Il Tribunale regionale delle acque pubbliche è un organo giurisdizionale italiano di primo grado con competenza speciale in materia di acque pubbliche, demanialità dei fondi e corsi d'acqua.

Tale organo venne istituito con il decreto legislativo 20 novembre 1916 n. 1664, che prevedeva all'art. 34, venne stabilita una competenza eterogenea relativa a controversie sulla demanialità delle acque, ai limiti dei loro corsi, alvei e sponde, alle derivazioni ed utilizzazioni di acque pubbliche, ai ricorsi avverso i provvedimenti definitivi adottati dall'amministrazione in materia di acque pubbliche, e simili. Venne previsto un doppio binario tra diritti soggettivi e interessi legittimi: per i primi al fine di assicurare un doppio grado di giurisdizione alle controversie che prima del 1916 erano attribuite ai tribunali ordinari, vennero istituiti otto tribunali regionali con gli artt. 65 e 66 del RD 9 ottobre 1919. n. 2161; per i secondi giudicava in un unico grado il Tribunale Superiore delle acque pubbliche, che effettuava altresì l'appello sulle decisioni dei Tribunali regionali.

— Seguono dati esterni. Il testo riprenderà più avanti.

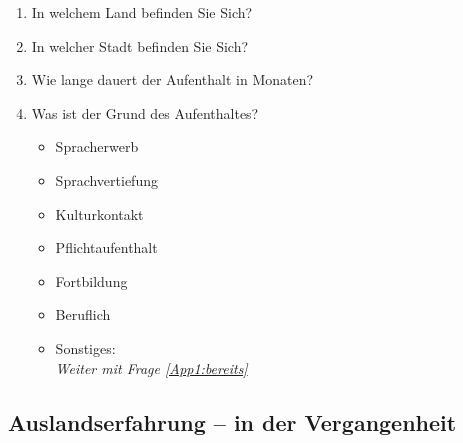 
\begin{enumerate}[resume]
\item In welchem Land befinden Sie Sich?\\\label{App1:ggnw}
	   \underline{\hspace{7.5cm}}


\item In welcher Stadt befinden Sie Sich?\\
	   \underline{\hspace{7.5cm}}


\item Wie lange dauert der Aufenthalt in Monaten?\\
	   \underline{\hspace{7.5cm}}
       
       
\item Was ist der Grund des Aufenthaltes?

		\begin{itemize}
		\item[\Circle] Spracherwerb 
        \item[\Circle] Sprachvertiefung 
        \item[\Circle] Kulturkontakt
        \item[\Circle] Pflichtaufenthalt
        \item[\Circle] Fortbildung
        \item[\Circle] Beruflich
        \item[\Circle] Sonstiges:~\underline{\hspace{7.5cm}}\\
        				\hspace{2cm} \textit{Weiter mit Frage \ref{App1:bereits}}
        \end{itemize}

\end{enumerate}

\subsection*{Auslandserfahrung -- in der Vergangenheit}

Nel 1933 in sede di riordino la normativa venne consolidata regio decreto 11 dicembre 1933 n. 1775, recante Testo unico sulle acque e impianti elettrici e RD 8 ottobre 1931 n. 1604 recante Testo unico delle leggi sulla pesca; in particolare gli artt. 138 e 139. Inoltre, lo stesso art. 138 predetto definì i Tribunali regionali quali Sezioni della Corte di appello, di tipo specializzato, costituite da magistrati della Corte di appello, a cui sono aggregati tre funzionari del Genio civile.

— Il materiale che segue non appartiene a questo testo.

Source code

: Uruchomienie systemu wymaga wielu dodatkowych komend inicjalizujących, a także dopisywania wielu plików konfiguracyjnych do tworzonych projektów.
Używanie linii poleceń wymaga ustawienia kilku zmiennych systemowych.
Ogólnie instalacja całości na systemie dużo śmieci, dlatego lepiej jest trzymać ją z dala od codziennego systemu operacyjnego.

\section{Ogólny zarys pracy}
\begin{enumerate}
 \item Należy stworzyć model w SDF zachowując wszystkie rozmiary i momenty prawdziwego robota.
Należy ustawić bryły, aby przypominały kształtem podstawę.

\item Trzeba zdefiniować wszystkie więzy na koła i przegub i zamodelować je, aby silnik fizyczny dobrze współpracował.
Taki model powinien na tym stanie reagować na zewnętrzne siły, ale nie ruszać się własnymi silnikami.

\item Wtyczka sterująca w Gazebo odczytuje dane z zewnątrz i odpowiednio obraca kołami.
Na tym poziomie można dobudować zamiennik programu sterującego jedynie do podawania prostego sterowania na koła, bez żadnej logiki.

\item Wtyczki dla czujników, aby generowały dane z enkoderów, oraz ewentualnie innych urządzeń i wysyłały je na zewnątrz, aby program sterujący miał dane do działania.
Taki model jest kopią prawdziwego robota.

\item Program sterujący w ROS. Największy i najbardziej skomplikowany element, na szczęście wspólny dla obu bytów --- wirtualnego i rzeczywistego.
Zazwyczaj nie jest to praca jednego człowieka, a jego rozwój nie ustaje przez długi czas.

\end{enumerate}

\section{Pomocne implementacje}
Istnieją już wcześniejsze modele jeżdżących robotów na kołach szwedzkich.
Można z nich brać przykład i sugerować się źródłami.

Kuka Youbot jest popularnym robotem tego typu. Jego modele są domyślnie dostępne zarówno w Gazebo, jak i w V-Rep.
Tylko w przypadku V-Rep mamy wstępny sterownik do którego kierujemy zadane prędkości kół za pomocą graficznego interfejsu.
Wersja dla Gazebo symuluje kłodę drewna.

Nel 2002 la Corte costituzionale con la sentenza n. 305/2002 ha ritenuto incostituzionali gli articoli 139 e 143, comma 3 del T.U. acque in quanto non prevedono la nomina di uno o più supplenti, nell'ipotesi di astensione di uno dei componenti titolari, e con la sentenza n. 353/2002 la Corte ha dichiarato l'illegittimità costituzionale della composizione dei tribunali regionali relativamente alla partecipazione al collegio giudicante di uno dei tre tecnici, già funzionari del genio civile.

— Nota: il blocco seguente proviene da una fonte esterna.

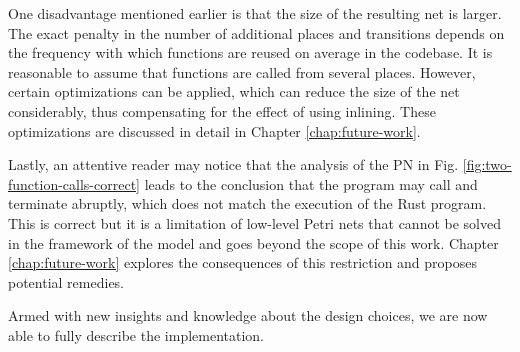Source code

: \documentclass[../Thesis.tex]{subfiles}
\begin{document}
One disadvantage mentioned earlier is that the size of the resulting net is larger.
The exact penalty in the number of additional places and transitions depends
on the frequency with which functions are reused on average in the codebase.
It is reasonable to assume that functions are called from several places.
However, certain optimizations can be applied,
which can reduce the size of the net considerably,
thus compensating for the effect of using inlining.
These optimizations are discussed in detail in Chapter \ref{chap:future-work}.

Lastly, an attentive reader may notice that
the analysis of the \acrshort{PN} in Fig. \ref{fig:two-function-calls-correct}
leads to the conclusion that
the program may call  and terminate abruptly,
which does not match the execution of the Rust program.
This is correct but it is a limitation of low-level Petri nets
that cannot be solved in the framework of the model and
goes beyond the scope of this work.
Chapter \ref{chap:future-work} explores
the consequences of this restriction and proposes potential remedies.

Armed with new insights and knowledge about the design choices,
we are now able to fully describe the implementation.
\end{document}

La competenza dei Tribunali regionali delle Acque Pubbliche in materia di diritti soggettivi sussiste anche per le controversie relative alle acque pubbliche sotterranee e per quelle concernenti la ricerca, l'estrazione e l'utilizzazione delle acque sotterranee nei comprensori soggetti a tutela sempre che le controversie interessino la pubblica amministrazione. Ai sensi dell'art. 142 T.U. acque, delle controversie intorno alla demanialità delle acque, circa i limiti dei corsi o bacini loro alvei e sponde; controversie aventi ad oggetto qualunque diritto relativo alle derivazioni e utilizzazioni di acqua pubblica; controversie riguardanti la occupazione totale o parziale, permanente o temporanea di fondi e le conseguenti indennità; controversie per risarcimenti di danni dipendenti da qualunque opera eseguita dalla pubblica amministrazione; ricorsi previsti dagli artt. 25 e 29 del T.U. pesca.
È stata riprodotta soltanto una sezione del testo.